Every Alley
I once worked on a project normalizing a massive set of image data.
Terabytes of images, read one by one. Standardize formats. Filter out corrupted files. Attach metadata. Tedious work. Run the pipeline, wait, check the results, tweak the parameters, run it again. Nothing glamorous about it. But without that mud, no analysis or machine learning downstream would have worked.
Behind every dominant service, the work is mostly mud.
Google Maps pointed a camera down every back alley. They drove cars, pedaled bicycles, strapped trekker rigs onto people's backs and sent them walking where vehicles couldn't go. Satellite photos stitched and corrected by algorithms. Address data cross-referenced. Store listings verified one by one. Behind that map is a staggering amount of physical labor.
X's timeline handles a stream of hundreds of millions of people writing simultaneously, in real time. Follow-graph expansion, ranking, filtering. Behind the smoothness of that scroll are algorithms that border on stunt work and designs refined over years.
Machine learning is the same. Running the training itself isn't that hard anymore. Stack GPUs, plug into a framework, tune parameters. But collecting the source data is a different order of magnitude. Labeling, cleaning, checking for bias, clearing rights. Tedious, endless, thankless. Training is the final push. The 99% before it is mud.

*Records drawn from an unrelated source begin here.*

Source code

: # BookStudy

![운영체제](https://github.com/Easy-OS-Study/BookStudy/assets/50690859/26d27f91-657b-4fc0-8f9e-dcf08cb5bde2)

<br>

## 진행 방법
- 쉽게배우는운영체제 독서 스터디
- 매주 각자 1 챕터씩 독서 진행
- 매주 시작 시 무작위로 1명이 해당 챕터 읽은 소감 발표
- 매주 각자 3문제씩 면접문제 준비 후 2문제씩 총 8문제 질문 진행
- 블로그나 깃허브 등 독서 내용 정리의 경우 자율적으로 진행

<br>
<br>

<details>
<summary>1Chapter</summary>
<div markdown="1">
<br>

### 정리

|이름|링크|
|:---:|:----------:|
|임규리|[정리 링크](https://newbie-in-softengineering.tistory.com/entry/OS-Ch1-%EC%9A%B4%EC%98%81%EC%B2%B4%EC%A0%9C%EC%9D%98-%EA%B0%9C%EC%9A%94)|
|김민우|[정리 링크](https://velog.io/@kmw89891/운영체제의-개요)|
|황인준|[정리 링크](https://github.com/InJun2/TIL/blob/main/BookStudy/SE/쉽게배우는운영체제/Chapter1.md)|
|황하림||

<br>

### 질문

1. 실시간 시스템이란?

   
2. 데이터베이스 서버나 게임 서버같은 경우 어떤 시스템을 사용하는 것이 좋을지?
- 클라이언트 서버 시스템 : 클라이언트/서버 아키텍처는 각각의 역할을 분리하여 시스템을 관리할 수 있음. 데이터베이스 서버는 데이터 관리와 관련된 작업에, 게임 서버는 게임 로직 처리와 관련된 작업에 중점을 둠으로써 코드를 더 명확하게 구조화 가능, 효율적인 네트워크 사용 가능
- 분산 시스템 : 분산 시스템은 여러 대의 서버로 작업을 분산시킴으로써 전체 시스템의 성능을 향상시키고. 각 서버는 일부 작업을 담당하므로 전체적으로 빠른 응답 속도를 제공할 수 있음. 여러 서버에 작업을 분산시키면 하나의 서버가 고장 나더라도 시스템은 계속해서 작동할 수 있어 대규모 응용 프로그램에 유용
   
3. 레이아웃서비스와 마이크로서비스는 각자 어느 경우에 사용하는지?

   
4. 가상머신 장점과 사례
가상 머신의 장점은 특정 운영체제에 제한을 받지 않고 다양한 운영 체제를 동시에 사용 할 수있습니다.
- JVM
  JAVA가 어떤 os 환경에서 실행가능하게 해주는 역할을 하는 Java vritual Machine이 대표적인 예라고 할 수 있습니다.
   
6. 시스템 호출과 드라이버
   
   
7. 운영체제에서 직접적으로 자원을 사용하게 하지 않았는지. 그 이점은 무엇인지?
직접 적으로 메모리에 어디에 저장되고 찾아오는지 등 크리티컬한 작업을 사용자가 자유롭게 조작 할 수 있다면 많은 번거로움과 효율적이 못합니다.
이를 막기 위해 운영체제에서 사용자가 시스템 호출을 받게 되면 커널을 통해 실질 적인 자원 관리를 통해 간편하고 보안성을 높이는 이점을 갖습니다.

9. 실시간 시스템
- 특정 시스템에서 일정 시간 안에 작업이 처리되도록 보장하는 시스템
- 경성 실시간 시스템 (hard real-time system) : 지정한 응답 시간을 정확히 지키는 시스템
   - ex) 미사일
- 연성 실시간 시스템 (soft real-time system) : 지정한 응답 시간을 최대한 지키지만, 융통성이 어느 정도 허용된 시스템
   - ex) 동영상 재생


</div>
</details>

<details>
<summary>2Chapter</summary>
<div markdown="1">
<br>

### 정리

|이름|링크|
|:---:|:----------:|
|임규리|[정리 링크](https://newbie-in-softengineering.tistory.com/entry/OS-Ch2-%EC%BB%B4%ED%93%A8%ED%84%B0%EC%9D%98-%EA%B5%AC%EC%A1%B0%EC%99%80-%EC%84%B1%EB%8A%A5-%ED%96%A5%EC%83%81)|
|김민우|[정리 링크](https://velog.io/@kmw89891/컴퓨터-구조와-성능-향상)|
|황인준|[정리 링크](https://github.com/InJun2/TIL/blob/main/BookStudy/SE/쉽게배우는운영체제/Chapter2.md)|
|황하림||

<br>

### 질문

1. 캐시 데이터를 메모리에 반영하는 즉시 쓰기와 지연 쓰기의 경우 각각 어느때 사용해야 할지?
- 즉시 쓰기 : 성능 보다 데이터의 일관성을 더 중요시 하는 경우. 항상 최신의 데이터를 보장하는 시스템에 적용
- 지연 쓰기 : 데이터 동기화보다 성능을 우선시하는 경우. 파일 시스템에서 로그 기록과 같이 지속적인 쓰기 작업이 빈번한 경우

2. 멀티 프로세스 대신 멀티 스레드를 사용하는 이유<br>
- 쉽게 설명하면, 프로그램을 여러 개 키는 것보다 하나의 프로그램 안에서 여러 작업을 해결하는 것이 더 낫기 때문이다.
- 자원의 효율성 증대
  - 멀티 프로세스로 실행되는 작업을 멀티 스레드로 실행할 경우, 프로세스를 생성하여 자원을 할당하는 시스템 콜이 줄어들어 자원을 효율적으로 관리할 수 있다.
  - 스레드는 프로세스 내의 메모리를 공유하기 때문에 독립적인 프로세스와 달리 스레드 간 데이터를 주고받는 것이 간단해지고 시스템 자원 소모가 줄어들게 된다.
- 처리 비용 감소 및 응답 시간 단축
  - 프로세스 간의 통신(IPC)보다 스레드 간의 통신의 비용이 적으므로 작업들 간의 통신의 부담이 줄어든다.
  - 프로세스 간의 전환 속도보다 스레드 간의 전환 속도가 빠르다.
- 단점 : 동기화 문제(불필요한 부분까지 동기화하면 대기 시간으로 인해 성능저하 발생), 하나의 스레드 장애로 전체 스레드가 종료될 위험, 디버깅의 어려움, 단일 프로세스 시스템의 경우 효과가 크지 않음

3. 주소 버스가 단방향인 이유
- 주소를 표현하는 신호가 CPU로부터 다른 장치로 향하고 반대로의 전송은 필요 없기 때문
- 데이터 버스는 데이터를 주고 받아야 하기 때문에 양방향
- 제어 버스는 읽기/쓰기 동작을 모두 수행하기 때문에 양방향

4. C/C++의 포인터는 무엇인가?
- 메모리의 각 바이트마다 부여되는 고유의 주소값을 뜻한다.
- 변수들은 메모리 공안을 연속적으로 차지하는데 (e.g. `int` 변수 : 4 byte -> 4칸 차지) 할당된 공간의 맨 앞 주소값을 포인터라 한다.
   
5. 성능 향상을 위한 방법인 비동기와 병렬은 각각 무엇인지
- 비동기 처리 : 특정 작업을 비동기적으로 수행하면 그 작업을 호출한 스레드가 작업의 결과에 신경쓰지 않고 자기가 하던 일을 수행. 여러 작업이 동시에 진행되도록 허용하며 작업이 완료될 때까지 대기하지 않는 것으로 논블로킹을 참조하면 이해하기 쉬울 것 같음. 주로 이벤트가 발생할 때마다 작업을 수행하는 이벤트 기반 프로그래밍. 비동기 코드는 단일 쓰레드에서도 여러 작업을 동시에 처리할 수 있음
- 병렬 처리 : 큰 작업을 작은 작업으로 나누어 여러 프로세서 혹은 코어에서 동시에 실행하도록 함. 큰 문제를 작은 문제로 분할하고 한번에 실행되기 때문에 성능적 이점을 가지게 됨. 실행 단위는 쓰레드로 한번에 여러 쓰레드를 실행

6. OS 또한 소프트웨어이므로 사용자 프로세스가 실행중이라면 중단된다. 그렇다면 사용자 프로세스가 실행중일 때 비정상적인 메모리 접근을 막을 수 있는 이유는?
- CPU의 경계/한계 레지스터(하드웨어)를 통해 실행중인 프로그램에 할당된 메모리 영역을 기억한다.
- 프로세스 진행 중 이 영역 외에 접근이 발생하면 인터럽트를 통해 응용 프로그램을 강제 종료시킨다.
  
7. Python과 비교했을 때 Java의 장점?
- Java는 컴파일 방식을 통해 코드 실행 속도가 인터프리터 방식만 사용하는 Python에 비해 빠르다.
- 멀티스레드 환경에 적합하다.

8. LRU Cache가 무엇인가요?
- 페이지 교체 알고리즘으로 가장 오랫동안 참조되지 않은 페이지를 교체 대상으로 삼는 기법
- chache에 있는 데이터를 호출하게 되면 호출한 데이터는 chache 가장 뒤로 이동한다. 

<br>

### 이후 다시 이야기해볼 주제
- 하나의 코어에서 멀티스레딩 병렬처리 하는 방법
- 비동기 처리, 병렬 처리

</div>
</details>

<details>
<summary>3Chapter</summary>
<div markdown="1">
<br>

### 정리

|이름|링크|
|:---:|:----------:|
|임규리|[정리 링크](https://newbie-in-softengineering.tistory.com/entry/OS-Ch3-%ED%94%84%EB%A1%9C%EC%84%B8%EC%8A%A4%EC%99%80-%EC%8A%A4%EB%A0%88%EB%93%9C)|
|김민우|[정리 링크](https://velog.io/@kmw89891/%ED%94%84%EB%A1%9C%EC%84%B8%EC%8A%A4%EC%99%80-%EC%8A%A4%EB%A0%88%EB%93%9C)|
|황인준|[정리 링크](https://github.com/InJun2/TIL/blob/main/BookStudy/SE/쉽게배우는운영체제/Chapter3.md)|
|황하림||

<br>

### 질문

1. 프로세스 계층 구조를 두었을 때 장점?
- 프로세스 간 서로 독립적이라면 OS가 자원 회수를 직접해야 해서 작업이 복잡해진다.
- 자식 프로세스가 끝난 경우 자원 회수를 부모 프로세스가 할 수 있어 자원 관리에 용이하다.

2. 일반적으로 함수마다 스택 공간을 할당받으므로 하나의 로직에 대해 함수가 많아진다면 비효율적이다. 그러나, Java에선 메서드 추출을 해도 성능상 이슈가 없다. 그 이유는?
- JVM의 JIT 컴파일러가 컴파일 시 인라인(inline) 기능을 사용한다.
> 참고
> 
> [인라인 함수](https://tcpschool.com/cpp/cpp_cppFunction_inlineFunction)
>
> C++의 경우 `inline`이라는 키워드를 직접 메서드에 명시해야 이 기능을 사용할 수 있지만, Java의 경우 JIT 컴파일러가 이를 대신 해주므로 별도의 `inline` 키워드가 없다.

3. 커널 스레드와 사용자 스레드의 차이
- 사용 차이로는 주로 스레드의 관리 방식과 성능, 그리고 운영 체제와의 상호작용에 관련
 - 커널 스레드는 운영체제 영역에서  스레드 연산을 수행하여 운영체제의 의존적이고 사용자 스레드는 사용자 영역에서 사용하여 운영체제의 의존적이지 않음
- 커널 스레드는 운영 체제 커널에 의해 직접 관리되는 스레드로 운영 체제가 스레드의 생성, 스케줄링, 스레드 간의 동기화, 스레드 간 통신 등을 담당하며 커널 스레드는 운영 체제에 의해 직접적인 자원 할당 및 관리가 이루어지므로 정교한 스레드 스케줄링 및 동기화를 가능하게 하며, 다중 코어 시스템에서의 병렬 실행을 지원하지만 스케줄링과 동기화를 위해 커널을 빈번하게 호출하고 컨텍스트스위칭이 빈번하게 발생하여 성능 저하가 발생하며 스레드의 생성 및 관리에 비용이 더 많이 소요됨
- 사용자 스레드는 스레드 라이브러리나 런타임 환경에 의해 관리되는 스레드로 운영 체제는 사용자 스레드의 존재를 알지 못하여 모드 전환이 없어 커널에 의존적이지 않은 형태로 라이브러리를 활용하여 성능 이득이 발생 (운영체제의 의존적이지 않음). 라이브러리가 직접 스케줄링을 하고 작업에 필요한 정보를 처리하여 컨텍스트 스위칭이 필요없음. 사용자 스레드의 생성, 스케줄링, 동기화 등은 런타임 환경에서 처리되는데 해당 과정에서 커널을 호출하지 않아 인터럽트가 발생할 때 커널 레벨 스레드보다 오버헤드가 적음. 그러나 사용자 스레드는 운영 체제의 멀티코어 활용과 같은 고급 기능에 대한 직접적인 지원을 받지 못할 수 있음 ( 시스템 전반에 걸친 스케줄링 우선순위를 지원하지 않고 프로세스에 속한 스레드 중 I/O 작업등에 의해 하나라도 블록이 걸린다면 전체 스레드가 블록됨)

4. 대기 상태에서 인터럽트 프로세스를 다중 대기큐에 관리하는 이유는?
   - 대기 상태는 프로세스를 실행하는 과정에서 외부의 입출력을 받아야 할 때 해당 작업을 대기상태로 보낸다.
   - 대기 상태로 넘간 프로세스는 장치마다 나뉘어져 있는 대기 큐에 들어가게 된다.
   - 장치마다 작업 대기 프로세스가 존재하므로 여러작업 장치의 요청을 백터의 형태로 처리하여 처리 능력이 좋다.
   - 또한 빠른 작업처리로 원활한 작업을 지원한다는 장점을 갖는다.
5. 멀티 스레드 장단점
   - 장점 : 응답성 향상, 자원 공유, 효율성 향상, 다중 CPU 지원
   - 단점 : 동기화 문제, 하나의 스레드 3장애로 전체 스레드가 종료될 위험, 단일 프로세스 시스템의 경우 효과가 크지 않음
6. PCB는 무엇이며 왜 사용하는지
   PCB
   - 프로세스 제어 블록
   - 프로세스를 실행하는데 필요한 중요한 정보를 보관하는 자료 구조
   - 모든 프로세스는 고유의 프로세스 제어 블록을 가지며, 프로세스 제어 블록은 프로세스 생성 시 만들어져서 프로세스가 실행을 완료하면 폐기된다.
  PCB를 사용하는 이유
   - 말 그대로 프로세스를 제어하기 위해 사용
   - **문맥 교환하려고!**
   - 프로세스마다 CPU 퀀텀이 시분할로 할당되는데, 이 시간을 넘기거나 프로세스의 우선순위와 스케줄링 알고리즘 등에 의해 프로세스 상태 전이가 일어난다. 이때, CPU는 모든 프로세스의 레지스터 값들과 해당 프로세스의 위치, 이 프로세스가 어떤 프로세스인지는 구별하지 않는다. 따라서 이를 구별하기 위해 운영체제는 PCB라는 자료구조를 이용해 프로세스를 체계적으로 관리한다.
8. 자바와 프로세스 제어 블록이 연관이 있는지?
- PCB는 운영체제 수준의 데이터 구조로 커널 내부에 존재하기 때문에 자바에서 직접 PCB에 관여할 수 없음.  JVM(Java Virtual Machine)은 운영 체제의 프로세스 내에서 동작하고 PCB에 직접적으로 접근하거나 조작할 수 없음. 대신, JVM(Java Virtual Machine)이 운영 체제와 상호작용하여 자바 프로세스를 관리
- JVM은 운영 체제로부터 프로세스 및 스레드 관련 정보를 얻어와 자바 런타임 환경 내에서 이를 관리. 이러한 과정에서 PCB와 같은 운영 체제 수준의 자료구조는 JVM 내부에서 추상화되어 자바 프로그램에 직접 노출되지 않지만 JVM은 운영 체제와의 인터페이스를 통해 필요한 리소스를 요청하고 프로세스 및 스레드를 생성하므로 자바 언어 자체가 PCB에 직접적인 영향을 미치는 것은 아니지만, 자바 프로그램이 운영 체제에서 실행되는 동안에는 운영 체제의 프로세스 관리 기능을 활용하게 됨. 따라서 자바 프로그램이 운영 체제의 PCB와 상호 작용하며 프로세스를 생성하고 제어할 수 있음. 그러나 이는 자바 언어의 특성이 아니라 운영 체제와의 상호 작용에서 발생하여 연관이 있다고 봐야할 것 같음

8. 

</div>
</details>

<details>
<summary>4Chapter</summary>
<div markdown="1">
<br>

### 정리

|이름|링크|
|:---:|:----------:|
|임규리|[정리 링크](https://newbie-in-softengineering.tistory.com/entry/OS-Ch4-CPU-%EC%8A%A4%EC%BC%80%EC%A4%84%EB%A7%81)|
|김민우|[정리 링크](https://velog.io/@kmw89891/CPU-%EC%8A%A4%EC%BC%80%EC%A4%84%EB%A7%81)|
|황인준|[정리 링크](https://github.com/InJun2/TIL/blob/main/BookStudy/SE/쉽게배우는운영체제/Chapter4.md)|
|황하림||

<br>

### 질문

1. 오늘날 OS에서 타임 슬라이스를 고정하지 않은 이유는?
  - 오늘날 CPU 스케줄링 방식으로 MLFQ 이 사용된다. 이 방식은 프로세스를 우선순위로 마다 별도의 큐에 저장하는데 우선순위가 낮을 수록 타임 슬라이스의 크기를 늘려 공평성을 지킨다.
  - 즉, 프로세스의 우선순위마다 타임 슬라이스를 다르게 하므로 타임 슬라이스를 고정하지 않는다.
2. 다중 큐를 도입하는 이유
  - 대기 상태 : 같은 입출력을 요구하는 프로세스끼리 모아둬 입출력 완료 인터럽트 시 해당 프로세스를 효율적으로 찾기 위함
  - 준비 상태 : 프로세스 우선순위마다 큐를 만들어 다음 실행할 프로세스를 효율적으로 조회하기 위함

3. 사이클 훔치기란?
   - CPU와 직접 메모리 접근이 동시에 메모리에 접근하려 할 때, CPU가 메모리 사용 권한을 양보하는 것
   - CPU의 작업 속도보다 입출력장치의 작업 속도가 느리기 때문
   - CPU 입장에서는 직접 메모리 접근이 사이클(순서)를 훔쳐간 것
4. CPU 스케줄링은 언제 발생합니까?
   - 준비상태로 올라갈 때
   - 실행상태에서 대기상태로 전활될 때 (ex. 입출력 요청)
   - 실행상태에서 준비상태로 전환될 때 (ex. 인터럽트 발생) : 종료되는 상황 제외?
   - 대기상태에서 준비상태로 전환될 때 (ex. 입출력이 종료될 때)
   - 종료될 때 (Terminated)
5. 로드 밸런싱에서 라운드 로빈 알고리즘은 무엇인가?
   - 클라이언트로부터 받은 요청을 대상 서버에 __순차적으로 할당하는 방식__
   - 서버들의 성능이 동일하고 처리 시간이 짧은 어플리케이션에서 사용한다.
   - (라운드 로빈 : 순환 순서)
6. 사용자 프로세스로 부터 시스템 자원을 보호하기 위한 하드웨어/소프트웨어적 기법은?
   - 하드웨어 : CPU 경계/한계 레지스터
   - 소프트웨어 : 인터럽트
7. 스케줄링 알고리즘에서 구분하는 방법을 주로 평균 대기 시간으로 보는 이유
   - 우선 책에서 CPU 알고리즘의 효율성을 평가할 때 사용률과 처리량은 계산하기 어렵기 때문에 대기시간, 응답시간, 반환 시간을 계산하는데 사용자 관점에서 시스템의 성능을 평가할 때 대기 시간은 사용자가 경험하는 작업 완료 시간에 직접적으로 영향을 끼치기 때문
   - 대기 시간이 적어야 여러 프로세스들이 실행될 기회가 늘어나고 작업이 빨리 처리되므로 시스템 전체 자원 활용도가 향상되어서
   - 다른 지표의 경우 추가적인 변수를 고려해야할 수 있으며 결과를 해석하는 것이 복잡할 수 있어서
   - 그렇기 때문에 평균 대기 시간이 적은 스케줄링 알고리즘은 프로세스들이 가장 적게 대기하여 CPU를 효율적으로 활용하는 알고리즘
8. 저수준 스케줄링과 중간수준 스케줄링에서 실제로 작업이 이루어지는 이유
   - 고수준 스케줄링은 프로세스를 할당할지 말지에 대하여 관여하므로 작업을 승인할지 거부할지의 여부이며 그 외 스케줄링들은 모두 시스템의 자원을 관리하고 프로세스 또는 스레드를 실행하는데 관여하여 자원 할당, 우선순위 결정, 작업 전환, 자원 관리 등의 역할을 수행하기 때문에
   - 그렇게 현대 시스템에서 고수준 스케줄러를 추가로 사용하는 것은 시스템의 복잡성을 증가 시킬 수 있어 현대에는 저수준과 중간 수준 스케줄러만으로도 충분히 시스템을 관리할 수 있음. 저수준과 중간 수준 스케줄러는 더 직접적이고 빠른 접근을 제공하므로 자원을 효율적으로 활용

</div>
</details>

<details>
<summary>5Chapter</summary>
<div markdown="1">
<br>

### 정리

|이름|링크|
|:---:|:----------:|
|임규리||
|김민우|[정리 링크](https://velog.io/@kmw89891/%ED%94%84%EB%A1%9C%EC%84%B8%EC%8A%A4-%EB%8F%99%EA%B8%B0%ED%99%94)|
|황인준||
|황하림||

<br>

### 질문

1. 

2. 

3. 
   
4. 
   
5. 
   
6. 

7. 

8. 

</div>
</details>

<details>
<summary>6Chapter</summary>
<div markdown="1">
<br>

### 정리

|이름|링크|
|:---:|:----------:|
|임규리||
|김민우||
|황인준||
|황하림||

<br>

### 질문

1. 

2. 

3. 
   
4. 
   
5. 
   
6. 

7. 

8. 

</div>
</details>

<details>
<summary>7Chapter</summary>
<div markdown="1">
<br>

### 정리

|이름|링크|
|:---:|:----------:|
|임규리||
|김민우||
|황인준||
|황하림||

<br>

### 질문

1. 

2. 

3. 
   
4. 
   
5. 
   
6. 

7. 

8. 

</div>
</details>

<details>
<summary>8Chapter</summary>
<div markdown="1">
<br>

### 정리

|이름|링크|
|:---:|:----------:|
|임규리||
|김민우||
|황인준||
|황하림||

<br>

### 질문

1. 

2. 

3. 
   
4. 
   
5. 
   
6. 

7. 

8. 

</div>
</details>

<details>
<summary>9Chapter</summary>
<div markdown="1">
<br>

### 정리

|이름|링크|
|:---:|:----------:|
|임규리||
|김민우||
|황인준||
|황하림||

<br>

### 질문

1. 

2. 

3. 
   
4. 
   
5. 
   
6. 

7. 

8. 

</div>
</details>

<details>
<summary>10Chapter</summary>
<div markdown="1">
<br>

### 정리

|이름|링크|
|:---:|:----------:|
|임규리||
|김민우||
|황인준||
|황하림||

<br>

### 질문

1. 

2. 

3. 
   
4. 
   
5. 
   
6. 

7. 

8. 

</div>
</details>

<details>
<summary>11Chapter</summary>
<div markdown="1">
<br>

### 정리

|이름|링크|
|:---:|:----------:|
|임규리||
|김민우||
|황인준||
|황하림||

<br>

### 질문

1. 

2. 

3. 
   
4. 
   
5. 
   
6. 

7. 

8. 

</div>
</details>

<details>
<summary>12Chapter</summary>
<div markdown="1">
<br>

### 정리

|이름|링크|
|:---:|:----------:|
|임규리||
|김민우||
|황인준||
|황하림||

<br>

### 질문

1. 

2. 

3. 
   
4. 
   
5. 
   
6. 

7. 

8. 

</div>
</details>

AI made output fast. Write a prompt and code appears. Images appear. Text appears. But the people who built dominant services spent their time photographing alleys one by one, fixing broken HTML one file at a time, labeling data one record at a time. Work that can't be done with a few clicks, sustained for years.
I want to be part of building a dominant service. Instead, I'm here typing prompts.